Turkey 2014 | EXECUTIVE GUIDE | INTERVIEW

TBY talks to Mehmet Köksal, Partner & Regional Head of Köksal Attorney Partnership, on catering to foreign investors in a language they understand and Turkey's legal environment.

Mehmet Köksal
BIOGRAPHY
Mehmet Köksal is a Senior Partner and Founding Member of Köksal, which was established in 1996. His experience encompasses a wide range of commercial matters including corporate and contract law in areas such as agency agreements, distribution agreements, commercial contracts, joint ventures, partnership cases, sale of goods, insurance, reinsurance cases, construction law, company law, and finance. He is a member of the IBA, the current President of the Court of Arbitration (AHK) Istanbul, and National President of the Association of German Lawyers Association (VDA). He attended Ankara University to study Law and has a PhD in Law from Konstanz University in Germany.

How does Köksal cater to foreign clients?

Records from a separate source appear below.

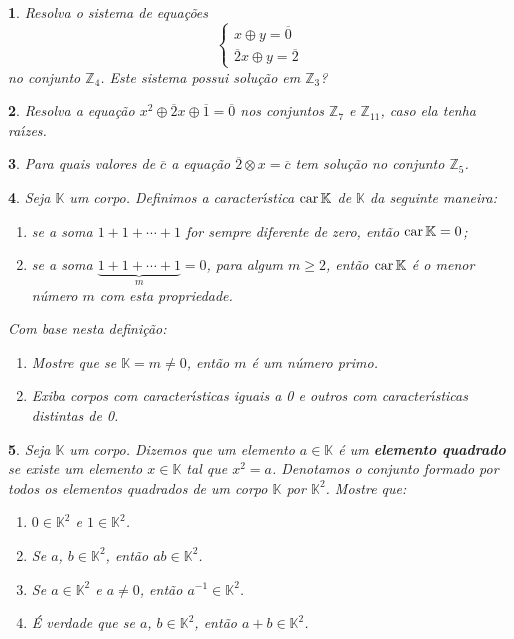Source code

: \documentclass[12pt]{exam}
\newtheorem{exercicio}{}
\newcommand{\integer}{\mathbb{Z}}
\newcommand{\cp}[1]{\mathbb{#1}}
\newcommand{\ch}{\mbox{\textrm{car\,}}\nobreak}
\begin{document}
\begin{exercicio}
  Resolva o sistema de equa\c{c}\~oes
  \[
    \begin{cases}
      x \oplus y = \overline{0}\\
      \overline{2}x \oplus y = \overline{2}
    \end{cases}
  \]
  no conjunto $\integer_4$. Este sistema possui solu\c{c}\~ao em $\integer_3$?
\end{exercicio}

\begin{exercicio}
  Resolva a equa\c{c}\~ao $x^2 \oplus \overline{2}x \oplus \overline{1} = \overline{0}$ nos conjuntos $\integer_7$ e $\integer_{11}$, caso ela tenha ra{\'\i}zes.
\end{exercicio}

\begin{exercicio}
  Para quais valores de $\overline{c}$ a equa\c{c}\~ao $\overline{2}\otimes x = \overline{c}$ tem solu\c{c}\~ao no conjunto $\integer_5$.
\end{exercicio}

\begin{exercicio}
Seja $\mathbb{K}$ um corpo. Definimos a caracter{\'\i}stica \textbf{$\ch \mathbb{K}$} de $\mathbb{K}$ da seguinte maneira:
\begin{enumerate}[label=({\roman*})]
  \item se a soma $1 + 1 + \cdots + 1$ for sempre diferente de zero, ent\~ao \textbf{$\ch \mathbb{K} = 0$};
  \item se a soma $\underbrace{1 + 1 + \cdots + 1}_{m} = 0$, para algum $m \ge 2$, ent\~ao \textbf{$\ch \mathbb{K}$} \'e o menor n\'umero $m$ com esta propriedade.
\end{enumerate}
Com base nesta defini\c{c}\~ao:
\begin{enumerate}[label={\alph*})]
  \item Mostre que se $\mathbb{K} = m \ne 0$, ent\~ao $m$ \'e um n\'umero primo.
  \item Exiba corpos com caracter{\'\i}sticas iguais a 0 e outros com caracter{\'\i}sticas distintas de 0.
\end{enumerate}
\end{exercicio}

\begin{exercicio}
  Seja $\cp{K}$ um corpo. Dizemos que um elemento $a \in \cp{K}$ \'e um \textbf{elemento quadrado} se existe um elemento $x \in \cp{K}$ tal que $x^2 = a$. Denotamos o conjunto formado por todos os elementos quadrados de um corpo $\cp{K}$ por $\cp{K}^2$. Mostre que:
  \begin{enumerate}[label={\alph*})]
    \item $0 \in \cp{K}^2$ e $1 \in \cp{K}^2$.
    \item Se $a$, $b \in \cp{K}^2$, ent\~ao $ab \in \cp{K}^2$.
    \item Se $a \in \cp{K}^2$ e $a \ne 0$, ent\~ao $a^{-1} \in \cp{K}^2$.
    \item \'E verdade que se $a$, $b \in \cp{K}^2$, ent\~ao $a + b \in \cp{K}^2$.
  \end{enumerate}
\end{exercicio}
\end{document}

We created our firm specifically for foreign investors, for whom there are multiple conditions to consider when coming to Turkey. More accurately, they face certain obstacles to overcome before they can invest here. The most important of these is finding a quality consulting service. And then there is the language issue. Although most foreign investors conduct their business negotiations and complete their agreements in English, they prefer their own language when it comes to speaking with advisors. Once they are past this first obstacle, they face the problem of finding tax and accounting advisors who speak their language. Investors locate them either through advisors in their home country, through chambers of commerce, or their consulate. It is advantageous if the consultant here also has offices in their country. Either way, it is important for the consultation office to have a solid grasp of foreign languages, which is our specialty. We have an office in Munich, and are in the process of opening one in Berlin. In this manner, German investors can easily access us in their own country, providing an extra level of confidence. A second advantage, in addition to our attorneys being fluent in a foreign language, is that we also place great importance on their being highly educated; most hold Master's degrees. We also support those who pursue their Master's and PhDs while working. Our third advantage is that we provide accounting services and advice, enabling the synchronization of their accounting systems with accounting systems here. We can also act as interim management for a limited period.

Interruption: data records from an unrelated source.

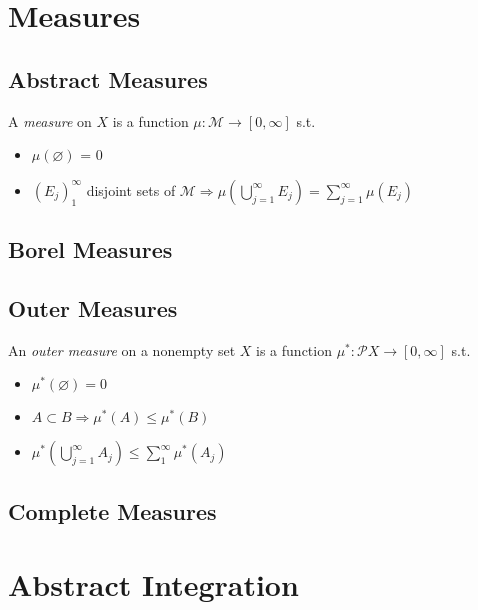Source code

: \chapter{Measures}

\section{Abstract Measures}

\begin{definition}
    A \emph{measure} on \(X\) is a function \(\mu:\mathcal{M} \to [0,\infty]\) s.t.
    \begin{itemize}
        \item \(\mu(\varnothing)\) = 0
        \item \(\left( E_j \right)_{1}^{\infty} \) disjoint sets of  \(\mathcal{M} \Rightarrow \mu(\bigcup_{j=1}^{\infty} E_j) = \sum_{j=1}^{\infty} \mu(E_j) \)
    \end{itemize}
\end{definition}

\section{Borel Measures}

\section{Outer Measures}

\begin{definition}
    An \emph{outer measure} on a nonempty set \(X\) is a function \(\mu^\ast: \mathcal{P}X \to [0,\infty]\) s.t.
    \begin{itemize}
        \item \(\mu^\ast(\varnothing)=0\)
        \item \(A \subset B \Rightarrow \mu^\ast(A) \le \mu^\ast(B)\)
        \item \(\mu^\ast(\bigcup_{j=1}^{\infty} A_j) \le \sum_{1}^{\infty} \mu^\ast(A_j)\)
    \end{itemize}
\end{definition}

\section{Complete Measures}


\chapter{Abstract Integration}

How would you characterize the current regulatory or legal environment for foreign investors in Turkey?

The laws of Turkey are modern laws adapted from other countries. For example, our trade, business, and criminal laws are practically a translation of German laws. When speaking to foreign investors, I give this example, which they like very much; our traffic laws are based on those of Germany, at least on paper. Our laws are fine, and all are modern; however, their implementation can be stressful. We take the traffic laws from Germany, but we apply the traffic patterns of Italy. Meanwhile, we have regulations specifically devised for FDI. Turkey has also signed international agreements, which protects foreign investors. Those familiar with Turkish culture and business practices should not anticipate any issues. Köksal Attorney Partnership is a bridge between foreign investors and Turkey. In general, Turkey's rules of law are in accordance with those of the EU. Investors are often concerned about, or have questions in reference to, legal security. For example, the Title and Trade Registers are very secure.

What advice would you give to a foreign investor considering investing in Turkey?

First, if they want to work with a Turkish partner, rather than talking business at their first meeting, they should instead have tea. In addition, they should not leave their tea half finished; they should absolutely finish the entire cup. This is more important than it may seem. They should be aware that the results of any discussion not made in the presence of the owner of the company are subject to change. Therefore, there is no need to put anything in writing at the first meeting. If the meetings reach the high-level decision makers, this is an indication that the Turkish partner is serious. From that point on, you can begin talking business. My second recommendation is that all written agreements be completed in both languages. For example, if one party speaks Turkish and the other German, the agreement contract should not be in English. Agreements should always be in their native language. Taking into consideration that Anglo-Saxon law and European law differs, they identify the differences in Anglo-Saxon terms. Turkey is a wide market. There is no doubt that the economy will continue to improve. This is not related to the elections. If investors are careful about these situations, they should not have any issues at the outset. Investors also need to be wary of using tax and legal advisors that are acquainted with the general management of the Turkish firms with whom they are doing business. This way there will be no conflicts.